Show all lines containing "differ" from the data below.

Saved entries
::::::
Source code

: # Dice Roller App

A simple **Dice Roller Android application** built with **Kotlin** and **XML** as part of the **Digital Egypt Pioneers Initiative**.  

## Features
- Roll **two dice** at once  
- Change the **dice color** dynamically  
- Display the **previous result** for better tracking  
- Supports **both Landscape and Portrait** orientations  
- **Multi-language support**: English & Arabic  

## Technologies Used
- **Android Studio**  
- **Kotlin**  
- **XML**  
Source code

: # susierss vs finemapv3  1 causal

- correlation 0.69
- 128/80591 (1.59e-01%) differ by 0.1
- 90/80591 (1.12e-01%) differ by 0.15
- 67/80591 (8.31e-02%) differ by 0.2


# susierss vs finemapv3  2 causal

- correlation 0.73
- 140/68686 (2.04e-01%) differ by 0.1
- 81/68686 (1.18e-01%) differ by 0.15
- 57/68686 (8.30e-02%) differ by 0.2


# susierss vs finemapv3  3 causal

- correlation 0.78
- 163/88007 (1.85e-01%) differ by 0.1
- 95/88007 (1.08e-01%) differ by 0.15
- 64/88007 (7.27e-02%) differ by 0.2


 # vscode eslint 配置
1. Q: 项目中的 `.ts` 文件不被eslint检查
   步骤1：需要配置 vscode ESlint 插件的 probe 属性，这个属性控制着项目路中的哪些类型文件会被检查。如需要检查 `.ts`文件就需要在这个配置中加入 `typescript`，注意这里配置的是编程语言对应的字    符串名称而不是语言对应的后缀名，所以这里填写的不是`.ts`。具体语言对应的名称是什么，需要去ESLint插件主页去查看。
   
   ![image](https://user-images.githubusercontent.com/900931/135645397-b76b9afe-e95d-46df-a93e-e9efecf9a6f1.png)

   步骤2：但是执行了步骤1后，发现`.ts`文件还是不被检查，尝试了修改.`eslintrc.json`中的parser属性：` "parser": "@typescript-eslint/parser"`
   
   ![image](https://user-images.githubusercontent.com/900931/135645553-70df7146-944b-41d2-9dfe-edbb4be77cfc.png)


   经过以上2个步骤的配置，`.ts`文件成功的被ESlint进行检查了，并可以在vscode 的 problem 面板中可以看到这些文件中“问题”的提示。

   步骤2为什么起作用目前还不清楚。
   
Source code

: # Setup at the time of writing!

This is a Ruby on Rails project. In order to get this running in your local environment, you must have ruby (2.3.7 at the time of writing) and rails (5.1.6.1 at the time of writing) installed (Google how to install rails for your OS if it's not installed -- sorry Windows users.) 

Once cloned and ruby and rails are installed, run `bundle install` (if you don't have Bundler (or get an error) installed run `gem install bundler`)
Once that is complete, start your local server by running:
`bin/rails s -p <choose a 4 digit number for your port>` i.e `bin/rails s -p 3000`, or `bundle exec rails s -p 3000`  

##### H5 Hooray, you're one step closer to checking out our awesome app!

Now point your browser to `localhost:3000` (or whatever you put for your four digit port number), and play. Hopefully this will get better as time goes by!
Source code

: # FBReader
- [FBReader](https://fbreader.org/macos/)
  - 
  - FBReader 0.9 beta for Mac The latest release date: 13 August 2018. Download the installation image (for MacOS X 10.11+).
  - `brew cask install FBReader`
::::::
## Exercise answer
- 128/80591 (1.59e-01%) differ by 0.1
- 90/80591 (1.12e-01%) differ by 0.15
- 67/80591 (8.31e-02%) differ by 0.2
- 140/68686 (2.04e-01%) differ by 0.1
- 81/68686 (1.18e-01%) differ by 0.15
- 57/68686 (8.30e-02%) differ by 0.2
- 163/88007 (1.85e-01%) differ by 0.1
- 95/88007 (1.08e-01%) differ by 0.15
- 64/88007 (7.27e-02%) differ by 0.2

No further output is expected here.